Sylvia wished she hadn’t thought of the boys. Pictures of their faces filled her mind, and the urge to survive became unbearably strong. She saw them staring up at her as unsteady toddlers, holding her hand, their moon cheeks pushed back by broad smiles, basking in her unstinting love for them. Bigger, older, the puppy fat lost, laughing manically as the rollercoaster hurled them around Thorpe Park. Crying over a grazed knee. Arms cradling a boy lost in awe of a Star Wars film. A startled face suddenly exposed from beneath a duvet, discovered reading Harry Potter way beyond bedtime. Then, her husband Connor, watching her undress, his desire palpable, his love enduring. Sadness, smiles, fear, anger, hope and joy, rich moments, all shared together. She and Connor steering the boys through the storm of life, trying to help them chart the most favourable course. Her heart ached and tears streamed as she thought of the three of them making the rest of the journey alone, but this was the only way.

She’d known she’d cry. The scale of loss made it inevitable. She was healthy, smart, just the wrong side of forty, and she had a family she adored and a job she cherished. Everything was being cut short and it was the theft of her unlived life that saddened her most.

In the days leading to this moment, Sylvia had often found herself wondering whether it truly was inevitable. Perhaps if she’d handled things another way? If she had been a different person? If she’d sought help sooner? But there was no more to be gained from lamenting what had happened than there was from mourning her unlived future.

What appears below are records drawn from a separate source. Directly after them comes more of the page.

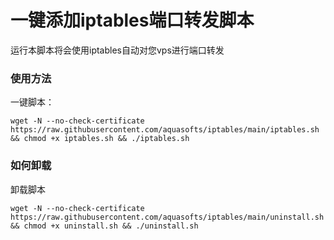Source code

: <h1>一键添加iptables端口转发脚本</h1>

运行本脚本将会使用iptables自动对您vps进行端口转发

### 使用方法
一键脚本：

```
wget -N --no-check-certificate https://raw.githubusercontent.com/aquasofts/iptables/main/iptables.sh && chmod +x iptables.sh && ./iptables.sh
```


### 如何卸载

卸载脚本
```
wget -N --no-check-certificate https://raw.githubusercontent.com/aquasofts/iptables/main/uninstall.sh && chmod +x uninstall.sh && ./uninstall.sh
```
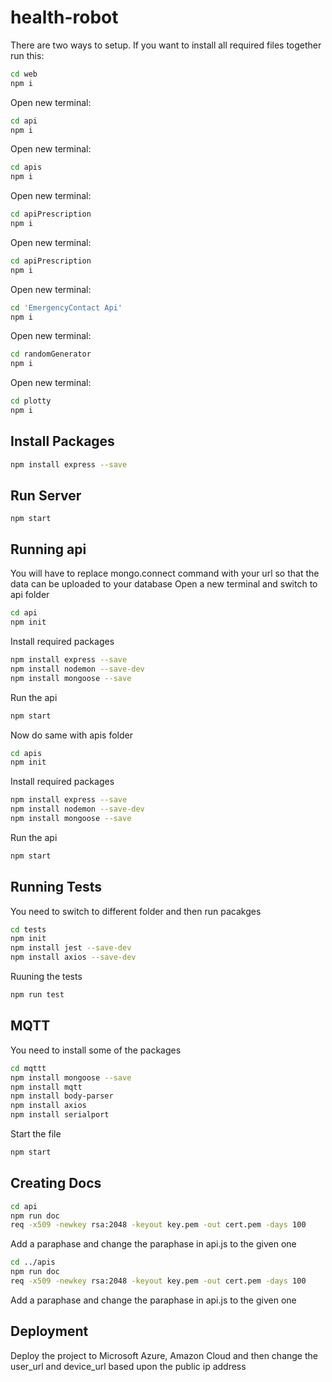# health-robot

There are two ways to setup. If you want to install all required files together run this: 
```bash
cd web
npm i
```
Open new terminal:
```bash
cd api
npm i
```

Open new terminal:
```bash
cd apis
npm i
```
Open new terminal:
```bash
cd apiPrescription
npm i
```

Open new terminal:
```bash
cd apiPrescription
npm i
```

Open new terminal:
```bash
cd 'EmergencyContact Api'
npm i
```

Open new terminal:
```bash
cd randomGenerator
npm i
```

Open new terminal:
```bash
cd plotty
npm i
```
## Install Packages

```bash
npm install express --save
```

## Run Server

```
npm start
```

## Running api

You will have to replace mongo.connect command with your url so that the data can be uploaded to your database
Open a new terminal and switch to api folder

```bash
cd api
npm init
```

Install required packages

```bash
npm install express --save
npm install nodemon --save-dev
npm install mongoose --save
```
Run the api

```bash
npm start
```

Now do same with apis folder

```bash
cd apis
npm init
```

Install required packages

```bash
npm install express --save
npm install nodemon --save-dev
npm install mongoose --save
```

Run the api

```bash
npm start
```
## Running Tests

You need to switch to different folder and then run pacakges

```bash
cd tests 
npm init
npm install jest --save-dev
npm install axios --save-dev
```

Ruuning the tests

```bash
npm run test
```

## MQTT

You need to install some of the packages

```bash
cd mqttt
npm install mongoose --save
npm install mqtt
npm install body-parser
npm install axios
npm install serialport
```

Start the file

```bash
npm start
```

## Creating Docs

```bash
cd api
npm run doc
req -x509 -newkey rsa:2048 -keyout key.pem -out cert.pem -days 100
```

Add a paraphase and change the paraphase in api.js to the given one

```bash
cd ../apis
npm run doc
req -x509 -newkey rsa:2048 -keyout key.pem -out cert.pem -days 100
```

Add a paraphase and change the paraphase in api.js to the given one

## Deployment

Deploy the project to Microsoft Azure, Amazon Cloud and then change the user_url and device_url based upon the public ip address
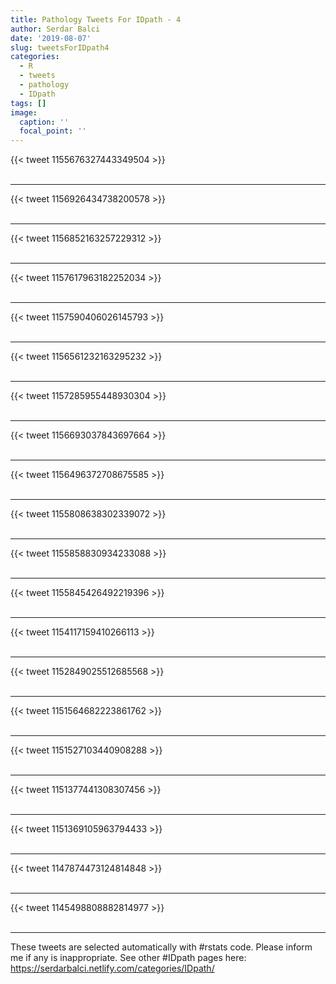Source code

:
 ```yaml
---
title: Pathology Tweets For IDpath - 4
author: Serdar Balci
date: '2019-08-07'
slug: tweetsForIDpath4
categories:
  - R
  - tweets
  - pathology
  - IDpath
tags: []
image:
  caption: ''
  focal_point: ''
---
```



{{< tweet 1155676327443349504 >}}
<br>
<br>
<hr>
{{< tweet 1156926434738200578 >}}
<br>
<br>
<hr>
{{< tweet 1156852163257229312 >}}
<br>
<br>
<hr>
{{< tweet 1157617963182252034 >}}
<br>
<br>
<hr>
{{< tweet 1157590406026145793 >}}
<br>
<br>
<hr>
{{< tweet 1156561232163295232 >}}
<br>
<br>
<hr>
{{< tweet 1157285955448930304 >}}
<br>
<br>
<hr>
{{< tweet 1156693037843697664 >}}
<br>
<br>
<hr>
{{< tweet 1156496372708675585 >}}
<br>
<br>
<hr>
{{< tweet 1155808638302339072 >}}
<br>
<br>
<hr>
{{< tweet 1155858830934233088 >}}
<br>
<br>
<hr>
{{< tweet 1155845426492219396 >}}
<br>
<br>
<hr>
{{< tweet 1154117159410266113 >}}
<br>
<br>
<hr>
{{< tweet 1152849025512685568 >}}
<br>
<br>
<hr>
{{< tweet 1151564682223861762 >}}
<br>
<br>
<hr>
{{< tweet 1151527103440908288 >}}
<br>
<br>
<hr>
{{< tweet 1151377441308307456 >}}
<br>
<br>
<hr>
{{< tweet 1151369105963794433 >}}
<br>
<br>
<hr>
{{< tweet 1147874473124814848 >}}
<br>
<br>
<hr>
{{< tweet 1145498808882814977 >}}
<br>
<br>
<hr>


These tweets are selected automatically with #rstats code. Please inform me if any is inappropriate.
See other #IDpath pages here: https://serdarbalci.netlify.com/categories/IDpath/

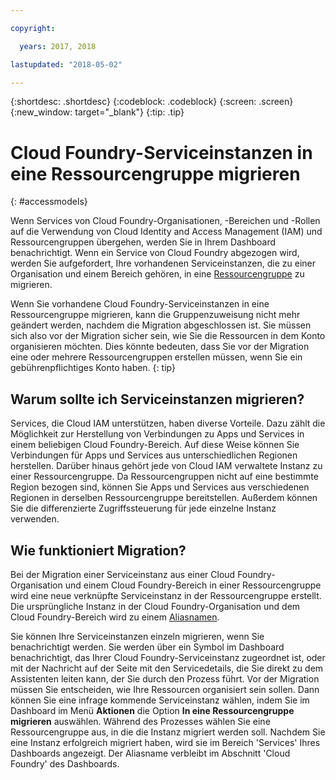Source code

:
 ```yaml
---

copyright:

  years: 2017, 2018

lastupdated: "2018-05-02"

---
```


{:shortdesc: .shortdesc}
{:codeblock: .codeblock}
{:screen: .screen}
{:new_window: target="_blank"}
{:tip: .tip}

# Cloud Foundry-Serviceinstanzen in eine Ressourcengruppe migrieren
{: #accessmodels}

Wenn Services von Cloud Foundry-Organisationen, -Bereichen und -Rollen auf die Verwendung von Cloud Identity and Access Management (IAM) und Ressourcengruppen übergehen, werden Sie in Ihrem Dashboard benachrichtigt. Wenn ein Service von Cloud Foundry abgezogen wird, werden Sie aufgefordert, Ihre vorhandenen Serviceinstanzen, die zu einer Organisation und einem Bereich gehören, in eine [Ressourcengruppe](/docs/account/resourcegroups.html#rgs) zu migrieren. 

Wenn Sie vorhandene Cloud Foundry-Serviceinstanzen in eine Ressourcengruppe migrieren, kann die Gruppenzuweisung nicht mehr geändert werden, nachdem die Migration abgeschlossen ist. Sie müssen sich also vor der Migration sicher sein, wie Sie die Ressourcen in dem Konto organisieren möchten. Dies könnte bedeuten, dass Sie vor der Migration eine oder mehrere Ressourcengruppen erstellen müssen, wenn Sie ein gebührenpflichtiges Konto haben.
{: tip}

## Warum sollte ich Serviceinstanzen migrieren?

Services, die Cloud IAM unterstützen, haben diverse Vorteile. Dazu zählt die Möglichkeit zur Herstellung von Verbindungen zu Apps und Services in einem beliebigen Cloud Foundry-Bereich. Auf diese Weise können Sie Verbindungen für Apps und Services aus unterschiedlichen Regionen herstellen. Darüber hinaus gehört jede von Cloud IAM verwaltete Instanz zu einer Ressourcengruppe. Da Ressourcengruppen nicht auf eine bestimmte Region bezogen sind, können Sie Apps und Services aus verschiedenen Regionen in derselben Ressourcengruppe bereitstellen. Außerdem können Sie die differenzierte Zugriffssteuerung für jede einzelne Instanz verwenden.
 

## Wie funktioniert Migration?

Bei der Migration einer Serviceinstanz aus einer Cloud Foundry-Organisation und einem Cloud Foundry-Bereich in einer Ressourcengruppe wird eine neue verknüpfte Serviceinstanz in der Ressourcengruppe erstellt. Die ursprüngliche Instanz in der Cloud Foundry-Organisation und dem Cloud Foundry-Bereich wird zu einem [Aliasnamen](/docs/cfapps/connecting_apps.html#what_is_alias).

Sie können Ihre Serviceinstanzen einzeln migrieren, wenn Sie benachrichtigt werden. Sie werden über ein Symbol im Dashboard benachrichtigt, das Ihrer Cloud Foundry-Serviceinstanz zugeordnet ist, oder mit der Nachricht auf der Seite mit den Servicedetails, die Sie direkt zu dem Assistenten leiten kann, der Sie durch den Prozess führt. Vor der Migration müssen Sie entscheiden, wie Ihre Ressourcen organisiert sein sollen. Dann können Sie eine infrage kommende Serviceinstanz wählen, indem Sie im Dashboard im Menü **Aktionen** die Option **In eine Ressourcengruppe migrieren** auswählen. Während des Prozesses wählen Sie eine Ressourcengruppe aus, in die die Instanz migriert werden soll. Nachdem Sie eine Instanz erfolgreich migriert haben, wird sie im Bereich 'Services' Ihres Dashboards angezeigt. Der Aliasname verbleibt im Abschnitt 'Cloud Foundry' des Dashboards. 


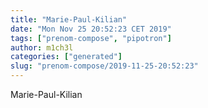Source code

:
 ```yaml
---
title: "Marie-Paul-Kilian"
date: "Mon Nov 25 20:52:23 CET 2019"
tags: ["prenom-compose", "pipotron"]
author: m1ch3l
categories: ["generated"]
slug: "prenom-compose/2019-11-25-20:52:23"
---
```


Marie-Paul-Kilian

She wondered if this was how schizophrenics felt. Her rational mind was calm and reflective, but there was part of her that was determined to fight the inevitable. It felt feral in its angry efforts to try to breathe, to tear the rope, to lash out. Her whole body shuddered with the sheer force of this beast, while her brain registered what was happening as it might note the behaviour of a stranger, as though her death was happening to someone else.

Bright lights suddenly flared in her vision. Colours so vivid she could taste them. They exploded wherever she looked, filling her eyes with beauty. Sylvia had read about this, the last furious firing of the brain before it began to shut down. Her body writhed violently as though the primitive regions of her mind sensed they had very little time left. It was hard to see through her tears and the crackling colours, and now Sylvia had a sense of the world growing distant. Then there was a sudden pinprick of white which burned brighter than anything she’d ever seen.

It grew bigger, consuming everything until her eyes saw nothing but the blazing heart of a sun. Freefall. The reason she was dying. The unwelcome word violated her mind, burning through it, leaving nothing in its wake. Her very last thought: Freefall.

Sylvia’s body fell still, and the primal resistance died, the instinctive and the rational uniting in emptiness as the last embers of her life were extinguished. Her heart kept beating after her body fell still. After a while it stopped and the blood began to cool in her veins.